> Supplied data:
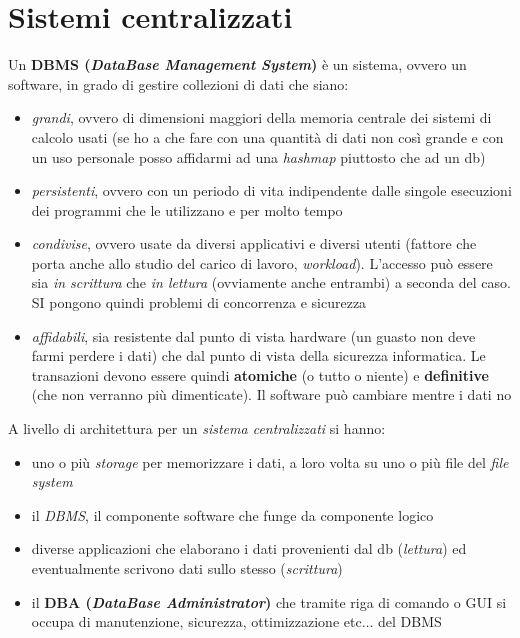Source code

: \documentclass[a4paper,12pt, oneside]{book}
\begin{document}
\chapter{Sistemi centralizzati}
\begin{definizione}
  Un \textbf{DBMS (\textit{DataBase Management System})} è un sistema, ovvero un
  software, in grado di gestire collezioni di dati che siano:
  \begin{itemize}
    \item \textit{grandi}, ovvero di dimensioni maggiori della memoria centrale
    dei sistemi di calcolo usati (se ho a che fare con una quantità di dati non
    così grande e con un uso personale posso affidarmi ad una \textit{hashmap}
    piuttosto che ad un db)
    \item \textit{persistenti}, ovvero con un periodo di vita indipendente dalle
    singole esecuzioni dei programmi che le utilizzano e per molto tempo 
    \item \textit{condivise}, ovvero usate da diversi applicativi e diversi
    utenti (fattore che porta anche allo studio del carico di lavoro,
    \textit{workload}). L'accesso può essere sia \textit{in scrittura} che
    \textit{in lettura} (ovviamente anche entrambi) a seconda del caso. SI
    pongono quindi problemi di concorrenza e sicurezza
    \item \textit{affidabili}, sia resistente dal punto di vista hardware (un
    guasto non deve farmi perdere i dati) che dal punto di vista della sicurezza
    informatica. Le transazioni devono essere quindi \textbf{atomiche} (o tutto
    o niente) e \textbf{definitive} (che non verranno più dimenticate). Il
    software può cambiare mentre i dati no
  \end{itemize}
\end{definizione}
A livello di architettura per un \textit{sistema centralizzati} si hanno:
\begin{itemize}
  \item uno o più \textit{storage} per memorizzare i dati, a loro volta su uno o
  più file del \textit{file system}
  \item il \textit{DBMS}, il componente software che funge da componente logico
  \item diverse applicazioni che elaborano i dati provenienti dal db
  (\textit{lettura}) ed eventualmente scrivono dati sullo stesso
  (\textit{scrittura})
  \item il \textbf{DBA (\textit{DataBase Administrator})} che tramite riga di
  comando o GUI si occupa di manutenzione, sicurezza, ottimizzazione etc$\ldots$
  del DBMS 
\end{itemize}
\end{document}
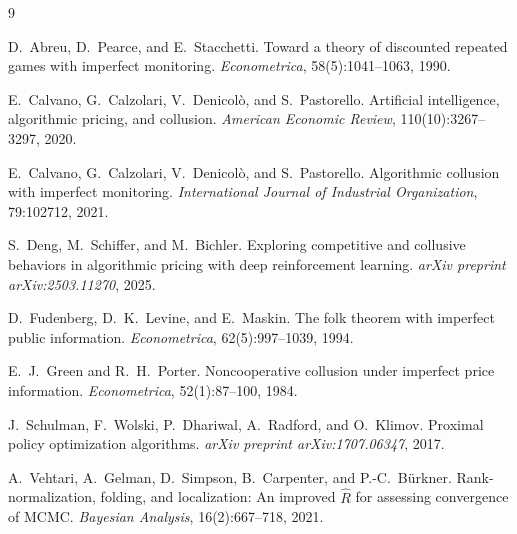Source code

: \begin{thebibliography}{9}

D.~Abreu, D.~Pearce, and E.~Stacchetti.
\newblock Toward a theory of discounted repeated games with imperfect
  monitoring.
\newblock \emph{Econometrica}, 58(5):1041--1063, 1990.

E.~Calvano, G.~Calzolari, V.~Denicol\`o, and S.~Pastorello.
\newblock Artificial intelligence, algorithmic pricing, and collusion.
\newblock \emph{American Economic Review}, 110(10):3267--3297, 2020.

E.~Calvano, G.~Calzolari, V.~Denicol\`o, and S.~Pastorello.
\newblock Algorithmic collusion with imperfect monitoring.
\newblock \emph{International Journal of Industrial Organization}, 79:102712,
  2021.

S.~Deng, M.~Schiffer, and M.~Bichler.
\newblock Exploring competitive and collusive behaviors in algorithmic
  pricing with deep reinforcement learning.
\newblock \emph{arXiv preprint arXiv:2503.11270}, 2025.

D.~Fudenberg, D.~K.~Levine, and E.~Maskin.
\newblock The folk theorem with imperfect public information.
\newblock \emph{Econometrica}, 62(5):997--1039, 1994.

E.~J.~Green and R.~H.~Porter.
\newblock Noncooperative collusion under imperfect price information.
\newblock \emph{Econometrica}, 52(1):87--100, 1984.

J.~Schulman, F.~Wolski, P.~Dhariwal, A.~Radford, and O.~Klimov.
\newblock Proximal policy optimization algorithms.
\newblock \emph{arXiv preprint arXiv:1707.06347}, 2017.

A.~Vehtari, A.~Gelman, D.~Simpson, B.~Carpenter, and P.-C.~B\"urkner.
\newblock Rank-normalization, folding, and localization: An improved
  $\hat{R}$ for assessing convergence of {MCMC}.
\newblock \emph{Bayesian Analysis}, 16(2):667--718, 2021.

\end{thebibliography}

---

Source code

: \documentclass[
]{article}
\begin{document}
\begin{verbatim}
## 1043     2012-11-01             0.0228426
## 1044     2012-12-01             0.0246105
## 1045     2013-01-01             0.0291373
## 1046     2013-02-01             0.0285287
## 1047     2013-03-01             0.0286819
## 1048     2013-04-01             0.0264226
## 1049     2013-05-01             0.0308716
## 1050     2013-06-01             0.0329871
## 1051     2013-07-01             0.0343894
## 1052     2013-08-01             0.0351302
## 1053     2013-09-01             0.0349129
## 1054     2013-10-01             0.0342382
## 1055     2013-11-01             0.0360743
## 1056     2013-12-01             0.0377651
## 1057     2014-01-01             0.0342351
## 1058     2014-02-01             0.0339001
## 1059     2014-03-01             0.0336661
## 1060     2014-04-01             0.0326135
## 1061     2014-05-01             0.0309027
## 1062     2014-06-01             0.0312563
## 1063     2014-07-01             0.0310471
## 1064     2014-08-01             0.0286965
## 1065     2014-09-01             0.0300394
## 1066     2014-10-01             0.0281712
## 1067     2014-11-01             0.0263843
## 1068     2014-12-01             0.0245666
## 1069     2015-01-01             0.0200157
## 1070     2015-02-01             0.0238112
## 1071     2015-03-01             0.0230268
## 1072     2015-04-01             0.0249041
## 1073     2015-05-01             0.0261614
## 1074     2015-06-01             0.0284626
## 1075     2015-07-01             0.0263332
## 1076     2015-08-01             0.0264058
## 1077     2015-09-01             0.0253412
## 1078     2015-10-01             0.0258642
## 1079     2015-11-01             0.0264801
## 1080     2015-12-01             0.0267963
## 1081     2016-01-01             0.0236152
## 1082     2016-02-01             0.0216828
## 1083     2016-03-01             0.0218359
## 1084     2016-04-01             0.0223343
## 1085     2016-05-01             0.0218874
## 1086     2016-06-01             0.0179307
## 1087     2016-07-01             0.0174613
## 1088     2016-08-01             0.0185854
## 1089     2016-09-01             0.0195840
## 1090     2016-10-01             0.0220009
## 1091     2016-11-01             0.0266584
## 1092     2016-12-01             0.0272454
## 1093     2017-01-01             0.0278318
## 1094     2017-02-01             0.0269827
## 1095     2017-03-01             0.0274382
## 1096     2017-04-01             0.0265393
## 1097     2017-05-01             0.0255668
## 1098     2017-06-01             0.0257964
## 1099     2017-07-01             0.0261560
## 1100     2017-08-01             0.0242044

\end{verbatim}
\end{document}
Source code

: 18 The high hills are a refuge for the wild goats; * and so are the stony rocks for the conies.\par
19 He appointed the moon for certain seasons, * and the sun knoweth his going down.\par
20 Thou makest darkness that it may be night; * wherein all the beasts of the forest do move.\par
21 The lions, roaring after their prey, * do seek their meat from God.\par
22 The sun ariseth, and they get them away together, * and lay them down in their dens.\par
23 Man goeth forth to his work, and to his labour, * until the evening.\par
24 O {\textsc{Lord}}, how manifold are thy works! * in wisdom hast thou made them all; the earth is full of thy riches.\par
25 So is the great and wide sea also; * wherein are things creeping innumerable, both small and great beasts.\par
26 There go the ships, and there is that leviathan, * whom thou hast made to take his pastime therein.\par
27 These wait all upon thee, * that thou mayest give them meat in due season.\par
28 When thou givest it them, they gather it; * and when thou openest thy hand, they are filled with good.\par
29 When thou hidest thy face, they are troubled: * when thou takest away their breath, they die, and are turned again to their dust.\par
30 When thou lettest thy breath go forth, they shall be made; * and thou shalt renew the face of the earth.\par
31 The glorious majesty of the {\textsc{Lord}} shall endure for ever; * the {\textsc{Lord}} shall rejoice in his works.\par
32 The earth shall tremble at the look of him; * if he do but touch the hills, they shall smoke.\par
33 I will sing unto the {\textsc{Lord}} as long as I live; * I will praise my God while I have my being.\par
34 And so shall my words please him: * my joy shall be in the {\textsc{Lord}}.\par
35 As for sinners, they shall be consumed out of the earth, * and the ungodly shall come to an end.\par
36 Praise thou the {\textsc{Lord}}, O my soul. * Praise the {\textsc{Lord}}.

> Required work: What lines of the preceding data include the string "ovvero"? Pull them out.

> Your solution:
  Un \textbf{DBMS (\textit{DataBase Management System})} è un sistema, ovvero un
    \item \textit{grandi}, ovvero di dimensioni maggiori della memoria centrale
    \item \textit{persistenti}, ovvero con un periodo di vita indipendente dalle
    \item \textit{condivise}, ovvero usate da diversi applicativi e diversi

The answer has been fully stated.